• **Assignment**
Leaving out any pictures, transcribe every record exactly.

[[ Data provided, beginning ]]

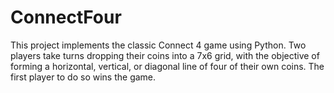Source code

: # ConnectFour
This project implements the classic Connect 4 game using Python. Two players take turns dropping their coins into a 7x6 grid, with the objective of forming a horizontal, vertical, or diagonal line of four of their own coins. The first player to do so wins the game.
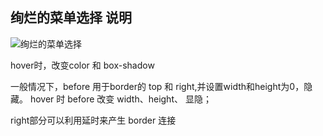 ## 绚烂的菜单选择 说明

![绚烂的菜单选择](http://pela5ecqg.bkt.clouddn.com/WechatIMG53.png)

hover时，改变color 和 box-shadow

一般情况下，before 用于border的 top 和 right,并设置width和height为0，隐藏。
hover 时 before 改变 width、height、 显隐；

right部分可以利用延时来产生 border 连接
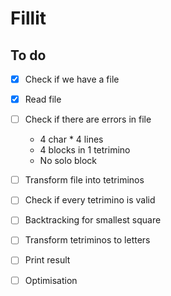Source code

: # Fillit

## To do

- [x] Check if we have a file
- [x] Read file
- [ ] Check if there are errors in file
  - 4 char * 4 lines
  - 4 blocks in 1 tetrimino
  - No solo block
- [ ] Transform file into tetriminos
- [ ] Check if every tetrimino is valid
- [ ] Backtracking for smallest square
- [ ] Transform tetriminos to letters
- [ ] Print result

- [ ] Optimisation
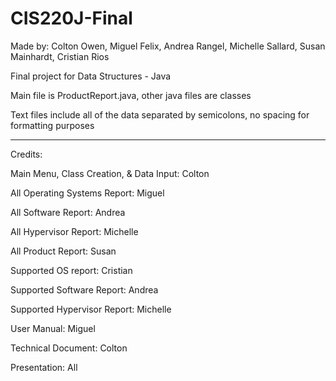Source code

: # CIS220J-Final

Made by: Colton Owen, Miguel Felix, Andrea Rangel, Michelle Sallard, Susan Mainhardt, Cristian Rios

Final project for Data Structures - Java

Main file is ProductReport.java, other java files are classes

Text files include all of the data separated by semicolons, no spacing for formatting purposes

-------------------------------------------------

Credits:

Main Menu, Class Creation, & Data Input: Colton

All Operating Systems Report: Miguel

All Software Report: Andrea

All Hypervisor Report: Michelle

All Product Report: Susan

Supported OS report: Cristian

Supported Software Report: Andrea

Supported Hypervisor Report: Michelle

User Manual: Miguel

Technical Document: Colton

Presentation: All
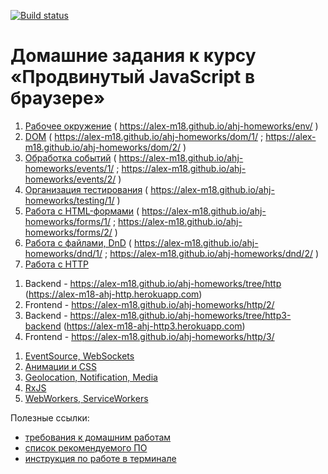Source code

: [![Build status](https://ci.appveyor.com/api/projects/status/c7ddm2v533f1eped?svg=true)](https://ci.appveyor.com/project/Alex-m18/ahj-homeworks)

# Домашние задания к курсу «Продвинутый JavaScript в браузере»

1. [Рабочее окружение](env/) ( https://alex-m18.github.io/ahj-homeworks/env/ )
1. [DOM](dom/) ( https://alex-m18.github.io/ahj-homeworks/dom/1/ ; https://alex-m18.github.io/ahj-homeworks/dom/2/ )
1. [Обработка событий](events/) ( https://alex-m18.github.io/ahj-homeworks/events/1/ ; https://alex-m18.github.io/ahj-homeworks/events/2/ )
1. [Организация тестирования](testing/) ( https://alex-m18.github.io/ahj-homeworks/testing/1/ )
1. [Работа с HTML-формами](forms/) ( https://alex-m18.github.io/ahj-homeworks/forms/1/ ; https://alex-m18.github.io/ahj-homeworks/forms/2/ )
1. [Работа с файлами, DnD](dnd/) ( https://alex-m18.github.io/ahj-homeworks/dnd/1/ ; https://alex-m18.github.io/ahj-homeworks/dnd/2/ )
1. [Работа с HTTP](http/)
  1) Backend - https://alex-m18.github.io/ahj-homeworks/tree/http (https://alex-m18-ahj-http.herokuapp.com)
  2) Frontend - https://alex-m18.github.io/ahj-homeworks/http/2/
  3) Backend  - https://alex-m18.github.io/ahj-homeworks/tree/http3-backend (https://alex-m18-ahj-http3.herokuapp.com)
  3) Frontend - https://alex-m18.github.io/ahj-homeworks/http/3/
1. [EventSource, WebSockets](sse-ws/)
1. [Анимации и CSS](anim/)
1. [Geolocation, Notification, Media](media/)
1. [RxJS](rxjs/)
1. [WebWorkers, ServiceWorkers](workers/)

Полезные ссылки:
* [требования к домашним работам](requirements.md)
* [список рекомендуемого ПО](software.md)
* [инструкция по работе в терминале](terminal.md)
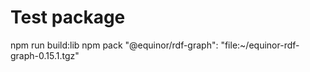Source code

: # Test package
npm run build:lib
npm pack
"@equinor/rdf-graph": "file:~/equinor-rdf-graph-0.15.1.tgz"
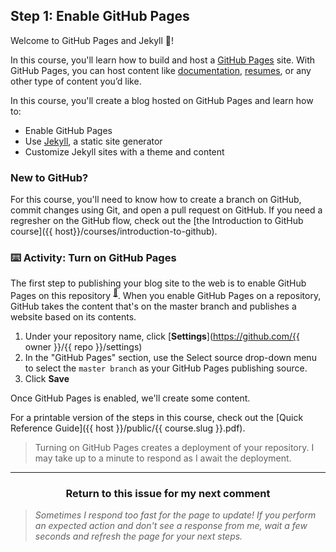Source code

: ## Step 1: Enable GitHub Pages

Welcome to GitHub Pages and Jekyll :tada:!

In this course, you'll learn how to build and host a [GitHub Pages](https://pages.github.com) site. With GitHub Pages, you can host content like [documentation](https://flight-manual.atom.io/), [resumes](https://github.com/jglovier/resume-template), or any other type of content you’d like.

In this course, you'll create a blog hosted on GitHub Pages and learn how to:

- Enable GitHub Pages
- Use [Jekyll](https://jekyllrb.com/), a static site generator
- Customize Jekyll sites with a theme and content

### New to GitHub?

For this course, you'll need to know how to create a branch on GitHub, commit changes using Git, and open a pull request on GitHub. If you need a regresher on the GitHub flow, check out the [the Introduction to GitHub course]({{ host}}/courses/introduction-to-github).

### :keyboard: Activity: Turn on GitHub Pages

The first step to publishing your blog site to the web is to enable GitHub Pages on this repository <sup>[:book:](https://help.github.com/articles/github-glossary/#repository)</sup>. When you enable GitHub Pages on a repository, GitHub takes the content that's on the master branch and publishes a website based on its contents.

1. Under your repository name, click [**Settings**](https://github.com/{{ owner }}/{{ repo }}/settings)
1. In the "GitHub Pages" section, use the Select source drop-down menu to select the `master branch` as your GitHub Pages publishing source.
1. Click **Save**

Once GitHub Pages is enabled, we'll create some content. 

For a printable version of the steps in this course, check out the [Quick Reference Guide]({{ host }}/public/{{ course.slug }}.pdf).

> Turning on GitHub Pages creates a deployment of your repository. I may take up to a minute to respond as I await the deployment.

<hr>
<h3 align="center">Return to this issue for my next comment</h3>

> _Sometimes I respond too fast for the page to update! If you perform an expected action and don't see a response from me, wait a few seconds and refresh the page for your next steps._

[[ Data provided, end ]]

• **Written solution**
Source code

: # ConnectFour
This project implements the classic Connect 4 game using Python. Two players take turns dropping their coins into a 7x6 grid, with the objective of forming a horizontal, vertical, or diagonal line of four of their own coins. The first player to do so wins the game.
 ## 绚烂的菜单选择 说明

![绚烂的菜单选择](http://pela5ecqg.bkt.clouddn.com/WechatIMG53.png)

hover时，改变color 和 box-shadow

一般情况下，before 用于border的 top 和 right,并设置width和height为0，隐藏。
hover 时 before 改变 width、height、 显隐；

right部分可以利用延时来产生 border 连接
Source code

: # Fillit

## To do

- [x] Check if we have a file
- [x] Read file
- [ ] Check if there are errors in file
  - 4 char * 4 lines
  - 4 blocks in 1 tetrimino
  - No solo block
- [ ] Transform file into tetriminos
- [ ] Check if every tetrimino is valid
- [ ] Backtracking for smallest square
- [ ] Transform tetriminos to letters
- [ ] Print result

- [ ] Optimisation
Source code

: # CIS220J-Final

Made by: Colton Owen, Miguel Felix, Andrea Rangel, Michelle Sallard, Susan Mainhardt, Cristian Rios

Final project for Data Structures - Java

Main file is ProductReport.java, other java files are classes

Text files include all of the data separated by semicolons, no spacing for formatting purposes

-------------------------------------------------

Credits:

Main Menu, Class Creation, & Data Input: Colton

All Operating Systems Report: Miguel

All Software Report: Andrea

All Hypervisor Report: Michelle

All Product Report: Susan

Supported OS report: Cristian

Supported Software Report: Andrea

Supported Hypervisor Report: Michelle

User Manual: Miguel

Technical Document: Colton

Presentation: All
Source code

: [![Build status](https://ci.appveyor.com/api/projects/status/c7ddm2v533f1eped?svg=true)](https://ci.appveyor.com/project/Alex-m18/ahj-homeworks)

# Домашние задания к курсу «Продвинутый JavaScript в браузере»

1. [Рабочее окружение](env/) ( https://alex-m18.github.io/ahj-homeworks/env/ )
1. [DOM](dom/) ( https://alex-m18.github.io/ahj-homeworks/dom/1/ ; https://alex-m18.github.io/ahj-homeworks/dom/2/ )
1. [Обработка событий](events/) ( https://alex-m18.github.io/ahj-homeworks/events/1/ ; https://alex-m18.github.io/ahj-homeworks/events/2/ )
1. [Организация тестирования](testing/) ( https://alex-m18.github.io/ahj-homeworks/testing/1/ )
1. [Работа с HTML-формами](forms/) ( https://alex-m18.github.io/ahj-homeworks/forms/1/ ; https://alex-m18.github.io/ahj-homeworks/forms/2/ )
1. [Работа с файлами, DnD](dnd/) ( https://alex-m18.github.io/ahj-homeworks/dnd/1/ ; https://alex-m18.github.io/ahj-homeworks/dnd/2/ )
1. [Работа с HTTP](http/)
  1) Backend - https://alex-m18.github.io/ahj-homeworks/tree/http (https://alex-m18-ahj-http.herokuapp.com)
  2) Frontend - https://alex-m18.github.io/ahj-homeworks/http/2/
  3) Backend  - https://alex-m18.github.io/ahj-homeworks/tree/http3-backend (https://alex-m18-ahj-http3.herokuapp.com)
  3) Frontend - https://alex-m18.github.io/ahj-homeworks/http/3/
1. [EventSource, WebSockets](sse-ws/)
1. [Анимации и CSS](anim/)
1. [Geolocation, Notification, Media](media/)
1. [RxJS](rxjs/)
1. [WebWorkers, ServiceWorkers](workers/)

Полезные ссылки:
* [требования к домашним работам](requirements.md)
* [список рекомендуемого ПО](software.md)
* [инструкция по работе в терминале](terminal.md)
Source code

: # Test package
npm run build:lib
npm pack
"@equinor/rdf-graph": "file:~/equinor-rdf-graph-0.15.1.tgz"
Source code

: ## Step 1: Enable GitHub Pages

Welcome to GitHub Pages and Jekyll :tada:!

In this course, you'll learn how to build and host a [GitHub Pages](https://pages.github.com) site. With GitHub Pages, you can host content like [documentation](https://flight-manual.atom.io/), [resumes](https://github.com/jglovier/resume-template), or any other type of content you’d like.

In this course, you'll create a blog hosted on GitHub Pages and learn how to:

- Enable GitHub Pages
- Use [Jekyll](https://jekyllrb.com/), a static site generator
- Customize Jekyll sites with a theme and content

### New to GitHub?

For this course, you'll need to know how to create a branch on GitHub, commit changes using Git, and open a pull request on GitHub. If you need a regresher on the GitHub flow, check out the [the Introduction to GitHub course]({{ host}}/courses/introduction-to-github).

### :keyboard: Activity: Turn on GitHub Pages

The first step to publishing your blog site to the web is to enable GitHub Pages on this repository <sup>[:book:](https://help.github.com/articles/github-glossary/#repository)</sup>. When you enable GitHub Pages on a repository, GitHub takes the content that's on the master branch and publishes a website based on its contents.

1. Under your repository name, click [**Settings**](https://github.com/{{ owner }}/{{ repo }}/settings)
1. In the "GitHub Pages" section, use the Select source drop-down menu to select the `master branch` as your GitHub Pages publishing source.
1. Click **Save**

Once GitHub Pages is enabled, we'll create some content. 

For a printable version of the steps in this course, check out the [Quick Reference Guide]({{ host }}/public/{{ course.slug }}.pdf).

> Turning on GitHub Pages creates a deployment of your repository. I may take up to a minute to respond as I await the deployment.

<hr>
<h3 align="center">Return to this issue for my next comment</h3>

> _Sometimes I respond too fast for the page to update! If you perform an expected action and don't see a response from me, wait a few seconds and refresh the page for your next steps._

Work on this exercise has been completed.